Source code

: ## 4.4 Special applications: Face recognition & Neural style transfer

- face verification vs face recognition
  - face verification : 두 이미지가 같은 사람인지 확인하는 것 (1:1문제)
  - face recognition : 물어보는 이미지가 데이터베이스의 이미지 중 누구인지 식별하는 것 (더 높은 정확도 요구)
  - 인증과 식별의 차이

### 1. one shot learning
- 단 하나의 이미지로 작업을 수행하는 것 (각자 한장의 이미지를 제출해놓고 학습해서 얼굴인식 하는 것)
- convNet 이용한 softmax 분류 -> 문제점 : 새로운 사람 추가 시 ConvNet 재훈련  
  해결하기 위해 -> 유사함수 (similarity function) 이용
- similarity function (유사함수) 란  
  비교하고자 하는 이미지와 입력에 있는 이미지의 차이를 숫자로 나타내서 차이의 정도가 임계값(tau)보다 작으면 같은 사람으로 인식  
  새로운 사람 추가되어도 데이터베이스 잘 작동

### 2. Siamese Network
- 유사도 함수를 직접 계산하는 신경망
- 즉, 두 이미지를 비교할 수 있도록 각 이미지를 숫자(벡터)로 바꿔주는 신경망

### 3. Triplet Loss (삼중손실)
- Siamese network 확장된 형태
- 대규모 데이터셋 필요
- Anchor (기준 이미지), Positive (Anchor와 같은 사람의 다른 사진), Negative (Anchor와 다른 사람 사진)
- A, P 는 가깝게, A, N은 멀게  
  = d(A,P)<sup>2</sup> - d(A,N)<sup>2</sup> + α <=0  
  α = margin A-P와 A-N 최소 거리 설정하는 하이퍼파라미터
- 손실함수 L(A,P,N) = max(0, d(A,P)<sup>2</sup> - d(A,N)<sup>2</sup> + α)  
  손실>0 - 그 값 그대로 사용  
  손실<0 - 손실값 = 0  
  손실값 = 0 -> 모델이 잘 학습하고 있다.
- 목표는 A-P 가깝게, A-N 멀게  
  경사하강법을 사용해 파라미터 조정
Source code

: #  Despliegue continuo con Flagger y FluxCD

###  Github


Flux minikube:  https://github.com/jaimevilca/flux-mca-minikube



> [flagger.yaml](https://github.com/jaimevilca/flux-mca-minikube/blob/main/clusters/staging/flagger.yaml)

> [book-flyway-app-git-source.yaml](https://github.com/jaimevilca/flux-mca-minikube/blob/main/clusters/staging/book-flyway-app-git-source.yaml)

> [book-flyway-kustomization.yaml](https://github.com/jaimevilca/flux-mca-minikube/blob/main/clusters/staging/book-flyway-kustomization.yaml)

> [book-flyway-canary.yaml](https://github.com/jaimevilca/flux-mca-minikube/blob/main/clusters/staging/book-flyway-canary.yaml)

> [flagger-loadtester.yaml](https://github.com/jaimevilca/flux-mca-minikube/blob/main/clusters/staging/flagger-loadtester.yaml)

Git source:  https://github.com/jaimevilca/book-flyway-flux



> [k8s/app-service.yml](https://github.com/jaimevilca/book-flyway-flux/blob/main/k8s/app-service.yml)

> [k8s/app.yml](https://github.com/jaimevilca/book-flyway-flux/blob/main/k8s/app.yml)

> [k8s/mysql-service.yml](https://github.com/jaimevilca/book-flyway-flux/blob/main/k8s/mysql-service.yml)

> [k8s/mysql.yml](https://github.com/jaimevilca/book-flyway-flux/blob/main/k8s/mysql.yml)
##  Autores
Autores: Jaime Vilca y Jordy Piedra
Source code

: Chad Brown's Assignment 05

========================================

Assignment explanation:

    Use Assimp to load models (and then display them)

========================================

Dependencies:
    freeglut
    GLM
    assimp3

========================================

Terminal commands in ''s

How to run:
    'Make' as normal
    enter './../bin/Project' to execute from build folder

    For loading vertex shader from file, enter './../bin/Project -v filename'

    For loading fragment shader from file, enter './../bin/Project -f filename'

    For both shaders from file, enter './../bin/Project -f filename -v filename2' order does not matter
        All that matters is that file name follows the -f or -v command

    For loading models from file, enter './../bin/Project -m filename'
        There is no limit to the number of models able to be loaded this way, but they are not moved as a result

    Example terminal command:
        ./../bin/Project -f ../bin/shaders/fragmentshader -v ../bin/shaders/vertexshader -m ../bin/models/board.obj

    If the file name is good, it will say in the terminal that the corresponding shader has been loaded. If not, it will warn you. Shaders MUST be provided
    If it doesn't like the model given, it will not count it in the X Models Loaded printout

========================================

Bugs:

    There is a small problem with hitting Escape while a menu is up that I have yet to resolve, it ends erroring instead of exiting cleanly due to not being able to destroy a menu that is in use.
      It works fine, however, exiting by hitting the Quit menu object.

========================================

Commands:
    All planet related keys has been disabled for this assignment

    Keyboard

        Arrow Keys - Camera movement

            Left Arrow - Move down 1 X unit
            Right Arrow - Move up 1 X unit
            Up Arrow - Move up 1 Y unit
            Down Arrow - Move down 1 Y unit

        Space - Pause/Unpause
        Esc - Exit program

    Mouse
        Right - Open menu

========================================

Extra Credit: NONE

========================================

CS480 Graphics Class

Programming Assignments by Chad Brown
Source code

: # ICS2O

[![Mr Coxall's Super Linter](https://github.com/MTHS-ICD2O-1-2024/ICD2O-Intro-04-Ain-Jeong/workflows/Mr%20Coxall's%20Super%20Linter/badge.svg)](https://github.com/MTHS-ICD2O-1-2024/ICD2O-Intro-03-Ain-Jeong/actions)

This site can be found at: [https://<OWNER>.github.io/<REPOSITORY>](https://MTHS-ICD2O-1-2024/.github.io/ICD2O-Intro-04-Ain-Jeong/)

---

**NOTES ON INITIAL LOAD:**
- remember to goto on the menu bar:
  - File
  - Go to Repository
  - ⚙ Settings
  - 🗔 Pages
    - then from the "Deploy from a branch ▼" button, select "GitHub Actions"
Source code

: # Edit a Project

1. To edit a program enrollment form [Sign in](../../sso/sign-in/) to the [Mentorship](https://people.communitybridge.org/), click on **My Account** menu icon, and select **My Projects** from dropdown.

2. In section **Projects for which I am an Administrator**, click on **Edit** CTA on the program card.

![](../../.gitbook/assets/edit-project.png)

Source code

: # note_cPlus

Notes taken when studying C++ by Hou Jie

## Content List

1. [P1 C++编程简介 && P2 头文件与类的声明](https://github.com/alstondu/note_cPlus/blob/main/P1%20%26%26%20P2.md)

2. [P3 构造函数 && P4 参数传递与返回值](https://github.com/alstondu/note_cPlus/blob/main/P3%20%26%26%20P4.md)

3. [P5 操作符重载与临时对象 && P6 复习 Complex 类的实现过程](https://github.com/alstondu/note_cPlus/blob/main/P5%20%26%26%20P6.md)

■ ACTION ITEM: Output the records again in full. Keep every character as written.

■ SOLVED PROBLEM:
Source code

: ## 4.4 Special applications: Face recognition & Neural style transfer

- face verification vs face recognition
  - face verification : 두 이미지가 같은 사람인지 확인하는 것 (1:1문제)
  - face recognition : 물어보는 이미지가 데이터베이스의 이미지 중 누구인지 식별하는 것 (더 높은 정확도 요구)
  - 인증과 식별의 차이

### 1. one shot learning
- 단 하나의 이미지로 작업을 수행하는 것 (각자 한장의 이미지를 제출해놓고 학습해서 얼굴인식 하는 것)
- convNet 이용한 softmax 분류 -> 문제점 : 새로운 사람 추가 시 ConvNet 재훈련  
  해결하기 위해 -> 유사함수 (similarity function) 이용
- similarity function (유사함수) 란  
  비교하고자 하는 이미지와 입력에 있는 이미지의 차이를 숫자로 나타내서 차이의 정도가 임계값(tau)보다 작으면 같은 사람으로 인식  
  새로운 사람 추가되어도 데이터베이스 잘 작동

### 2. Siamese Network
- 유사도 함수를 직접 계산하는 신경망
- 즉, 두 이미지를 비교할 수 있도록 각 이미지를 숫자(벡터)로 바꿔주는 신경망

### 3. Triplet Loss (삼중손실)
- Siamese network 확장된 형태
- 대규모 데이터셋 필요
- Anchor (기준 이미지), Positive (Anchor와 같은 사람의 다른 사진), Negative (Anchor와 다른 사람 사진)
- A, P 는 가깝게, A, N은 멀게  
  = d(A,P)<sup>2</sup> - d(A,N)<sup>2</sup> + α <=0  
  α = margin A-P와 A-N 최소 거리 설정하는 하이퍼파라미터
- 손실함수 L(A,P,N) = max(0, d(A,P)<sup>2</sup> - d(A,N)<sup>2</sup> + α)  
  손실>0 - 그 값 그대로 사용  
  손실<0 - 손실값 = 0  
  손실값 = 0 -> 모델이 잘 학습하고 있다.
- 목표는 A-P 가깝게, A-N 멀게  
  경사하강법을 사용해 파라미터 조정
Source code

: #  Despliegue continuo con Flagger y FluxCD

###  Github


Flux minikube:  https://github.com/jaimevilca/flux-mca-minikube



> [flagger.yaml](https://github.com/jaimevilca/flux-mca-minikube/blob/main/clusters/staging/flagger.yaml)

> [book-flyway-app-git-source.yaml](https://github.com/jaimevilca/flux-mca-minikube/blob/main/clusters/staging/book-flyway-app-git-source.yaml)

> [book-flyway-kustomization.yaml](https://github.com/jaimevilca/flux-mca-minikube/blob/main/clusters/staging/book-flyway-kustomization.yaml)

> [book-flyway-canary.yaml](https://github.com/jaimevilca/flux-mca-minikube/blob/main/clusters/staging/book-flyway-canary.yaml)

> [flagger-loadtester.yaml](https://github.com/jaimevilca/flux-mca-minikube/blob/main/clusters/staging/flagger-loadtester.yaml)

Git source:  https://github.com/jaimevilca/book-flyway-flux



> [k8s/app-service.yml](https://github.com/jaimevilca/book-flyway-flux/blob/main/k8s/app-service.yml)

> [k8s/app.yml](https://github.com/jaimevilca/book-flyway-flux/blob/main/k8s/app.yml)

> [k8s/mysql-service.yml](https://github.com/jaimevilca/book-flyway-flux/blob/main/k8s/mysql-service.yml)

> [k8s/mysql.yml](https://github.com/jaimevilca/book-flyway-flux/blob/main/k8s/mysql.yml)
##  Autores
Autores: Jaime Vilca y Jordy Piedra
Source code

: Chad Brown's Assignment 05

========================================

Assignment explanation:

    Use Assimp to load models (and then display them)

========================================

Dependencies:
    freeglut
    GLM
    assimp3

========================================

Terminal commands in ''s

How to run:
    'Make' as normal
    enter './../bin/Project' to execute from build folder

    For loading vertex shader from file, enter './../bin/Project -v filename'

    For loading fragment shader from file, enter './../bin/Project -f filename'

    For both shaders from file, enter './../bin/Project -f filename -v filename2' order does not matter
        All that matters is that file name follows the -f or -v command

    For loading models from file, enter './../bin/Project -m filename'
        There is no limit to the number of models able to be loaded this way, but they are not moved as a result

    Example terminal command:
        ./../bin/Project -f ../bin/shaders/fragmentshader -v ../bin/shaders/vertexshader -m ../bin/models/board.obj

    If the file name is good, it will say in the terminal that the corresponding shader has been loaded. If not, it will warn you. Shaders MUST be provided
    If it doesn't like the model given, it will not count it in the X Models Loaded printout

========================================

Bugs:

    There is a small problem with hitting Escape while a menu is up that I have yet to resolve, it ends erroring instead of exiting cleanly due to not being able to destroy a menu that is in use.
      It works fine, however, exiting by hitting the Quit menu object.

========================================

Commands:
    All planet related keys has been disabled for this assignment

    Keyboard

        Arrow Keys - Camera movement

            Left Arrow - Move down 1 X unit
            Right Arrow - Move up 1 X unit
            Up Arrow - Move up 1 Y unit
            Down Arrow - Move down 1 Y unit

        Space - Pause/Unpause
        Esc - Exit program

    Mouse
        Right - Open menu

========================================

Extra Credit: NONE

========================================

CS480 Graphics Class

Programming Assignments by Chad Brown
Source code

: # ICS2O

[![Mr Coxall's Super Linter](https://github.com/MTHS-ICD2O-1-2024/ICD2O-Intro-04-Ain-Jeong/workflows/Mr%20Coxall's%20Super%20Linter/badge.svg)](https://github.com/MTHS-ICD2O-1-2024/ICD2O-Intro-03-Ain-Jeong/actions)

This site can be found at: [https://<OWNER>.github.io/<REPOSITORY>](https://MTHS-ICD2O-1-2024/.github.io/ICD2O-Intro-04-Ain-Jeong/)

---

**NOTES ON INITIAL LOAD:**
- remember to goto on the menu bar:
  - File
  - Go to Repository
  - ⚙ Settings
  - 🗔 Pages
    - then from the "Deploy from a branch ▼" button, select "GitHub Actions"
Source code

: # Edit a Project

1. To edit a program enrollment form [Sign in](../../sso/sign-in/) to the [Mentorship](https://people.communitybridge.org/), click on **My Account** menu icon, and select **My Projects** from dropdown.

2. In section **Projects for which I am an Administrator**, click on **Edit** CTA on the program card.

![](../../.gitbook/assets/edit-project.png)

Source code

: # note_cPlus

Notes taken when studying C++ by Hou Jie

## Content List

1. [P1 C++编程简介 && P2 头文件与类的声明](https://github.com/alstondu/note_cPlus/blob/main/P1%20%26%26%20P2.md)

2. [P3 构造函数 && P4 参数传递与返回值](https://github.com/alstondu/note_cPlus/blob/main/P3%20%26%26%20P4.md)

3. [P5 操作符重载与临时对象 && P6 复习 Complex 类的实现过程](https://github.com/alstondu/note_cPlus/blob/main/P5%20%26%26%20P6.md)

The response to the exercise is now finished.